### What you need to do:
Please return every line below that contains the string "codemao".

━━━━━━━━

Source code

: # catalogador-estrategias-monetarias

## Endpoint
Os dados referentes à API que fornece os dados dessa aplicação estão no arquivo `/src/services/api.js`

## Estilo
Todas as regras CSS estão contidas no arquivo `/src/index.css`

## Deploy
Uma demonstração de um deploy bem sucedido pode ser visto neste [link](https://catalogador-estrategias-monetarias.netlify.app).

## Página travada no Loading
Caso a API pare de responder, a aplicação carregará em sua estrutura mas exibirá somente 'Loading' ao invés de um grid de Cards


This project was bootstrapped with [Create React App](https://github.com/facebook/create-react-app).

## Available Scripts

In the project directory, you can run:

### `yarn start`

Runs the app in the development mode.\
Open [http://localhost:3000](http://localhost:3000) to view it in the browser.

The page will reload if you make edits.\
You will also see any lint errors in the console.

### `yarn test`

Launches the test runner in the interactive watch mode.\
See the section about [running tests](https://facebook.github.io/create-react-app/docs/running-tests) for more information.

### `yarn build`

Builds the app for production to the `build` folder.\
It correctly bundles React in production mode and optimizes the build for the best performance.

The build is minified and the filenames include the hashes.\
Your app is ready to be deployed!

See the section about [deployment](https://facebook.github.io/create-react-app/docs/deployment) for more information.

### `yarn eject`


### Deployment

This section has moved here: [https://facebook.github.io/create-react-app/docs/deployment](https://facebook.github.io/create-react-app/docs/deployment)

━━━━━━━━

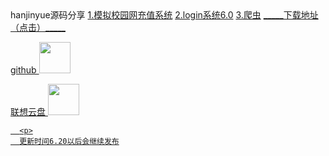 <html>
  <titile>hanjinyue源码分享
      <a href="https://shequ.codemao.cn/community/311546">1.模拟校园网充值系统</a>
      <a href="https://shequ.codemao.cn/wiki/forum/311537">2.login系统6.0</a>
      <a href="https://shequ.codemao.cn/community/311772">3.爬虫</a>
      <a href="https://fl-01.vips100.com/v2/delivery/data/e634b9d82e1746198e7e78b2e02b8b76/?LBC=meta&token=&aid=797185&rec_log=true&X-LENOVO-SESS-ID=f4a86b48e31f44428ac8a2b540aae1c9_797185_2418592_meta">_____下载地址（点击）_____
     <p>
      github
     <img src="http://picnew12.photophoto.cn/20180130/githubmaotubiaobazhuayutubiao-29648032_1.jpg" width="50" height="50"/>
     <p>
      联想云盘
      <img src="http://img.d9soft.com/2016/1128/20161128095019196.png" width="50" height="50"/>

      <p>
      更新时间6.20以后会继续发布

━━━━━━━━

### Your response:
      <a href="https://shequ.codemao.cn/community/311546">1.模拟校园网充值系统</a>
      <a href="https://shequ.codemao.cn/wiki/forum/311537">2.login系统6.0</a>
      <a href="https://shequ.codemao.cn/community/311772">3.爬虫</a>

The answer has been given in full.